▸ TASK OBJECTIVE
Wherever "входните" appears in the records below, copy the line that holds it.

(INFORMATION SHOWN begins)

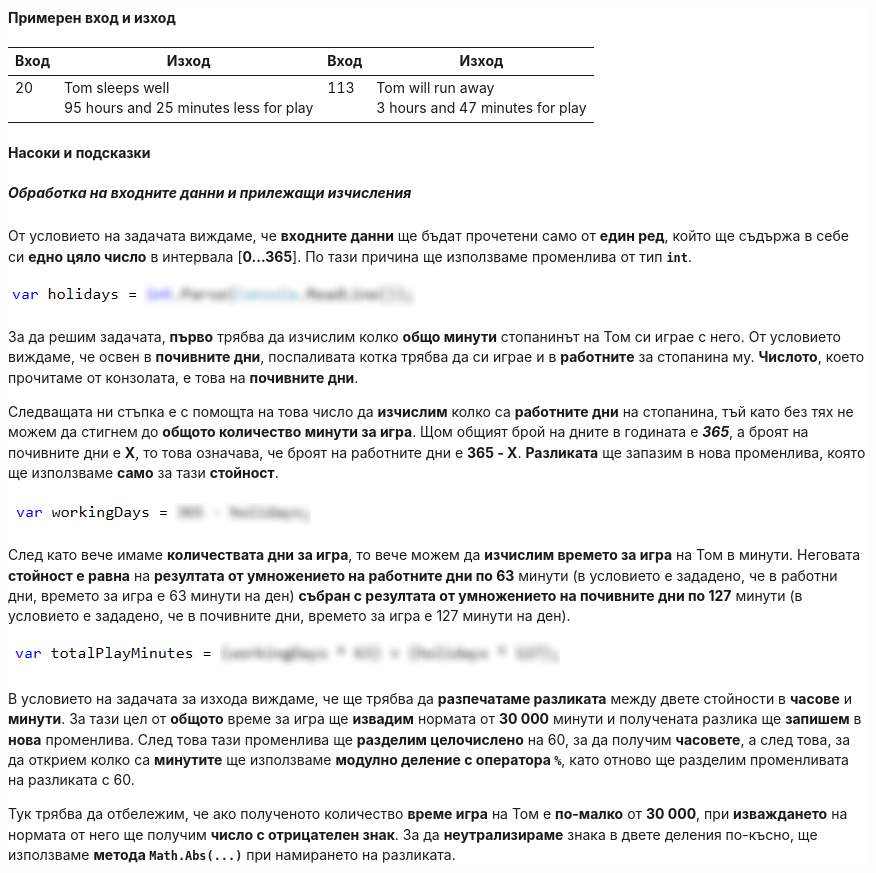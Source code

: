 #### Примерен вход и изход

|Вход|Изход|Вход|Изход|
|----|-----|----|-----|
|20|Tom sleeps well<br>95 hours and 25 minutes less for play|113|Tom will run away<br>3 hours and 47 minutes for play|

#### Насоки и подсказки

##### Обработка на входните данни и прилежащи изчисления

От условието на задачата виждаме, че **входните данни** ще бъдат прочетени само от **един ред**, който ще съдържа в себе си **едно цяло число** в интервала [**0...365**]. По тази причина ще използваме променлива от тип **`int`**. 

![](assets/chapter-3-2-images/03.Sleepy-tom-cat-01.png)

За да решим задачата, **първо** трябва да изчислим колко **общо минути** стопанинът на Том си играе с него. От условието виждаме, че освен в **почивните дни**, поспаливата котка трябва да си играе и в **работнитe** за стопанина му. **Числото**, което прочитаме от конзолата, е това на **почивните дни**. 

Следващата ни стъпка е с помощта на това число да **изчислим** колко са **работните дни** на стопанина, тъй като без тях не можем да стигнем до **общото количество минути за игра**. Щом общият брой на дните в годината е ***365***, а броят на почивните дни е **Х**, то това означава, че броят на работните дни е **365 - X**. **Разликата** ще запазим в нова променлива, която ще използваме **само** за тази **стойност**.

![](assets/chapter-3-2-images/03.Sleepy-tom-cat-02.png)

След като вече имаме **количествата дни за игра**, то вече можем да **изчислим времето за игра** на Том в минути. Неговата **стойност е равна** на **резултата от умножението на работните дни по 63** минути (в условието е зададено, че в работни дни, времето за игра е 63 минути на ден) **събран с резултата от умножението на почивните дни по 127** минути (в условието е зададено, че в почивните дни, времето за игра е 127 минути на ден).

![](assets/chapter-3-2-images/03.Sleepy-tom-cat-03.png)

В условието на задачата за изхода виждаме, че ще трябва да **разпечатаме разликата** между двете стойности в **часове** и **минути**. За тази цел от **общото** време за игра ще **извадим** нормата от **30 000** минути и получената разлика ще **запишем** в **нова** променлива. След това тази променлива ще **разделим целочислено** на 60, за да получим **часовете**, а след това, за да открием колко са **минутите** ще използваме **модулно деление с оператора `%`**, като отново ще разделим променливата на разликата с 60. 

Тук трябва да отбележим, че ако полученото количество **време игра** на Том е **по-малко** от **30 000**, при **изваждането** на нормата от него ще получим **число с отрицателен знак**. За да **неутрализираме** знака в двете деления по-късно, ще използваме **метода `Math.Abs(...)`** при намирането на разликата.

(INFORMATION SHOWN ends)

▸ SOLUTION TO THIS EXERCISE
##### Обработка на входните данни и прилежащи изчисления
От условието на задачата виждаме, че **входните данни** ще бъдат прочетени само от **един ред**, който ще съдържа в себе си **едно цяло число** в интервала [**0...365**]. По тази причина ще използваме променлива от тип **`int`**. 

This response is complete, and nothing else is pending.